▶ [Task to complete] Repeat verbatim the lines of the data below, beginning with the line containing "In the DevOps" and continuing to the end.

[Collected data]
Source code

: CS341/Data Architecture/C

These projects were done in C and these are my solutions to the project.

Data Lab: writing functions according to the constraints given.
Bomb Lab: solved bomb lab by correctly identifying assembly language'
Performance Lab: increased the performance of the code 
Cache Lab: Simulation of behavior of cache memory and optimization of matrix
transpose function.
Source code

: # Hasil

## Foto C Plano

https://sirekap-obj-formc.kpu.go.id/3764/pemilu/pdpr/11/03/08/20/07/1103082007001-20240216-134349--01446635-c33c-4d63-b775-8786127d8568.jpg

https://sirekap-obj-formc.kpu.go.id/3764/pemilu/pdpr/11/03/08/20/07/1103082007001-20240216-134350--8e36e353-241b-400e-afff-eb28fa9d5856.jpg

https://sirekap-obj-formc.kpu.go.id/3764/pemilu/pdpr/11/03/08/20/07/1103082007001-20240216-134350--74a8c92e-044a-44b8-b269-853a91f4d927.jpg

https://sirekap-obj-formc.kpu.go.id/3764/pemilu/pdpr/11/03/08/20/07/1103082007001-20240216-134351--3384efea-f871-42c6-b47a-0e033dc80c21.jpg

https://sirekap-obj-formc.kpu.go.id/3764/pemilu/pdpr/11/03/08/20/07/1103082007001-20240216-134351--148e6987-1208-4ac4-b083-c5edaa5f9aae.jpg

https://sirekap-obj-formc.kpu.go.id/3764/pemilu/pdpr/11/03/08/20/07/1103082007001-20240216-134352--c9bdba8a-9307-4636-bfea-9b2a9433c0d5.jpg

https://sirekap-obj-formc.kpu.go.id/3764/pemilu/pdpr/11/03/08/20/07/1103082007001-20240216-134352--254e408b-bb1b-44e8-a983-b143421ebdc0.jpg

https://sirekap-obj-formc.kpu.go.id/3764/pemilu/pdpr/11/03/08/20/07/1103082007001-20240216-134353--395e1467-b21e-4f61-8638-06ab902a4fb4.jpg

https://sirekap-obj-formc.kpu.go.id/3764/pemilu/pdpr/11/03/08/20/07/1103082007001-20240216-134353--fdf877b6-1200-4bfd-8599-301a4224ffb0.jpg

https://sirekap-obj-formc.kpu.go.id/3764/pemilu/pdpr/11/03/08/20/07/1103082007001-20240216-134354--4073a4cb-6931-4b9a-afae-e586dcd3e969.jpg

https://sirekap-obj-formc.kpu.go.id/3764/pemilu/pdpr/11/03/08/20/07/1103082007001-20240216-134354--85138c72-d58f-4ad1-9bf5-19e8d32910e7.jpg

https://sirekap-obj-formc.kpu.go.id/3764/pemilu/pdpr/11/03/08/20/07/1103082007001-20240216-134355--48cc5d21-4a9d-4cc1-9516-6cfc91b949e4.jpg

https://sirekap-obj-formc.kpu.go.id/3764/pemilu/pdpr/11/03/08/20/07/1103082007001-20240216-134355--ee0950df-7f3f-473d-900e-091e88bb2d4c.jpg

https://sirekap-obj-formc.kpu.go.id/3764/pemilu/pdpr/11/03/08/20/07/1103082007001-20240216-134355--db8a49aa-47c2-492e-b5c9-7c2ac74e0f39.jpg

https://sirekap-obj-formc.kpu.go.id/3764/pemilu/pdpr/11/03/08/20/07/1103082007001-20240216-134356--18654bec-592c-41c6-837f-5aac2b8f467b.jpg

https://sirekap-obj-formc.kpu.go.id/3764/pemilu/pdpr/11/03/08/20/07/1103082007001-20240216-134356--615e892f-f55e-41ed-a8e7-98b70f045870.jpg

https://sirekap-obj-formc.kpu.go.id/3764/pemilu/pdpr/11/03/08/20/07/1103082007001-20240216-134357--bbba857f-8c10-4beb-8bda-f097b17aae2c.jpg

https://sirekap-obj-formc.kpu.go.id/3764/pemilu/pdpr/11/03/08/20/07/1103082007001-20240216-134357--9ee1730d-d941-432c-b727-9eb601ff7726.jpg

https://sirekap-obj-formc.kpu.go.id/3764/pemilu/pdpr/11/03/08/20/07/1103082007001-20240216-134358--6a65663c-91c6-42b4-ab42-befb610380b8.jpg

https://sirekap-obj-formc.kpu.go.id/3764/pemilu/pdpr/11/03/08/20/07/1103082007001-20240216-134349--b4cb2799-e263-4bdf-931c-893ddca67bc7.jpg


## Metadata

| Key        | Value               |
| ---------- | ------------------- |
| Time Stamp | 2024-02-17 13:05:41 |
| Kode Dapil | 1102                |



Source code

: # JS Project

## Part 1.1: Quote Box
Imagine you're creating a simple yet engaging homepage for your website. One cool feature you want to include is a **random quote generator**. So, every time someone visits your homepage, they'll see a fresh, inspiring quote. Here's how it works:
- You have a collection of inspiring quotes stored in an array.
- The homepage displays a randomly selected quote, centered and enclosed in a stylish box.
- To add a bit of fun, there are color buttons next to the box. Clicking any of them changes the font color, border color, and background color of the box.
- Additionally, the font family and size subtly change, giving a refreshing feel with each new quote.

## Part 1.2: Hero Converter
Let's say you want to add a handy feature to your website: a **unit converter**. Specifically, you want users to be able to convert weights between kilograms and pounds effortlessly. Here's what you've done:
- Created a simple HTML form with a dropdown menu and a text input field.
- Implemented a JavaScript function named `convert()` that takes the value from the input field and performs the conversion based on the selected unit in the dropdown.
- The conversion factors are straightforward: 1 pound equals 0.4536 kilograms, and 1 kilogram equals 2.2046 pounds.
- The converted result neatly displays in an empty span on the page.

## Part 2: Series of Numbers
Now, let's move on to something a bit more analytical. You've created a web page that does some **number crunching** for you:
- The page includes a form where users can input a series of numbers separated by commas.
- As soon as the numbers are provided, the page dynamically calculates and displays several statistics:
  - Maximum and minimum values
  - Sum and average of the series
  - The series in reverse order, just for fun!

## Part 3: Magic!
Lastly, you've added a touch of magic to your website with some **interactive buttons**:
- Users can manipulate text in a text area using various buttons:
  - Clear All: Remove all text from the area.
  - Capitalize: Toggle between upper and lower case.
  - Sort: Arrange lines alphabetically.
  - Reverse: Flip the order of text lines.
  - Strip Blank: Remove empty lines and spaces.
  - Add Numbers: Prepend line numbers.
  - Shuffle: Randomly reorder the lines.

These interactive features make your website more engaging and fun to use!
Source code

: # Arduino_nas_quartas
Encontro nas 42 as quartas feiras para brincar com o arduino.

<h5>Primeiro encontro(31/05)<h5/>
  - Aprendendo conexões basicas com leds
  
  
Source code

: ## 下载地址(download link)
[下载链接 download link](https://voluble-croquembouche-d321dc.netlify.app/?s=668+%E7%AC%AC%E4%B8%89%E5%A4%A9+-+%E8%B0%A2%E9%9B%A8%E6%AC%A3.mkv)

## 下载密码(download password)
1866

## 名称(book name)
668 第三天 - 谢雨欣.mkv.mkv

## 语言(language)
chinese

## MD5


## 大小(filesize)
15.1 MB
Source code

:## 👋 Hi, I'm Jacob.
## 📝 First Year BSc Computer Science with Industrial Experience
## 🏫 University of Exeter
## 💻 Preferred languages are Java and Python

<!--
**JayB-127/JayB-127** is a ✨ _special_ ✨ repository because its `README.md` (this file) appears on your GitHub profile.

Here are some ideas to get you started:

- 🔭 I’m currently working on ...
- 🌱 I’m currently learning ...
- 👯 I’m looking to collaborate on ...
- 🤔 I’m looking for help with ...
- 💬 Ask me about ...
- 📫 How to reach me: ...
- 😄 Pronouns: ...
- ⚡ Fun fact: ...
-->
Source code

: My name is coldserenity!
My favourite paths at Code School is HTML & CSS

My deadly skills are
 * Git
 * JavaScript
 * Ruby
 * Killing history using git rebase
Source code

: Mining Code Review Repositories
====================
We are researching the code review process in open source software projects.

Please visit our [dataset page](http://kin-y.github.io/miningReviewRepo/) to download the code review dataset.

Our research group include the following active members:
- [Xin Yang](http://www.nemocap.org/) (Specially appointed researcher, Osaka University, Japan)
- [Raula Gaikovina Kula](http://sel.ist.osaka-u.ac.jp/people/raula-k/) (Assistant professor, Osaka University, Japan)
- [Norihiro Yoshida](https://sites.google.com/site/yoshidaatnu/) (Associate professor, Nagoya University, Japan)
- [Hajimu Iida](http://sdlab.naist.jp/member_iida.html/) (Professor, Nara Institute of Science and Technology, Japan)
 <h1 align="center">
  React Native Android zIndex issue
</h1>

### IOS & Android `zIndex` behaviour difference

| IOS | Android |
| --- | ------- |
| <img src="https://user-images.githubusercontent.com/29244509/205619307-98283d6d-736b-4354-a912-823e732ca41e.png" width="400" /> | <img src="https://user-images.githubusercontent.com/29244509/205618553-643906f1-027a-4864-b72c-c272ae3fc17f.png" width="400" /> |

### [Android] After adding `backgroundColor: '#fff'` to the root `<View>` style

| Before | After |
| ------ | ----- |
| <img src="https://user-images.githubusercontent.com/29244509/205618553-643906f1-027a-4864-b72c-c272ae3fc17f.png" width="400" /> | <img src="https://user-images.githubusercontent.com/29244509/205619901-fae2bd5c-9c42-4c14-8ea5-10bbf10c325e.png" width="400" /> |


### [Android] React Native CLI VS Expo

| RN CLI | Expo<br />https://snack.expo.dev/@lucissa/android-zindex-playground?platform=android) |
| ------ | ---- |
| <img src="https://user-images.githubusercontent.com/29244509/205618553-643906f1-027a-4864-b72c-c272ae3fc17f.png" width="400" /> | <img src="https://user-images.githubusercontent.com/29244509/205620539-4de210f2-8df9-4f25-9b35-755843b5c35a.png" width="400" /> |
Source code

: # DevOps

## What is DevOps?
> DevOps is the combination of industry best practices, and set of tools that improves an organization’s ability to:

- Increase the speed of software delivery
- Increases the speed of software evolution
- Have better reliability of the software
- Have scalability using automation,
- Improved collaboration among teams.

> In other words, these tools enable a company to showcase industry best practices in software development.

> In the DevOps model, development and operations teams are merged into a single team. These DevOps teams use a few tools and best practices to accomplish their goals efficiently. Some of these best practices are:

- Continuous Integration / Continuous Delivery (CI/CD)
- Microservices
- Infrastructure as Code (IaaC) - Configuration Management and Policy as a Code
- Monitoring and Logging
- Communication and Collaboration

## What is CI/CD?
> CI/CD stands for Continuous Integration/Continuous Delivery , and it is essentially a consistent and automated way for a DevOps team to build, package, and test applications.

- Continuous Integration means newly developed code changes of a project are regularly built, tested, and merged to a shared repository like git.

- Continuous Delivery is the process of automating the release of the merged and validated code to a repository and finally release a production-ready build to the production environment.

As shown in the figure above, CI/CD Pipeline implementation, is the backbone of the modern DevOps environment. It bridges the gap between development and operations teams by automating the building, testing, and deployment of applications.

▶ [Task solution]
> In the DevOps model, development and operations teams are merged into a single team. These DevOps teams use a few tools and best practices to accomplish their goals efficiently. Some of these best practices are:

- Continuous Integration / Continuous Delivery (CI/CD)
- Microservices
- Infrastructure as Code (IaaC) - Configuration Management and Policy as a Code
- Monitoring and Logging
- Communication and Collaboration

## What is CI/CD?
> CI/CD stands for Continuous Integration/Continuous Delivery , and it is essentially a consistent and automated way for a DevOps team to build, package, and test applications.

- Continuous Integration means newly developed code changes of a project are regularly built, tested, and merged to a shared repository like git.

- Continuous Delivery is the process of automating the release of the merged and validated code to a repository and finally release a production-ready build to the production environment.

As shown in the figure above, CI/CD Pipeline implementation, is the backbone of the modern DevOps environment. It bridges the gap between development and operations teams by automating the building, testing, and deployment of applications.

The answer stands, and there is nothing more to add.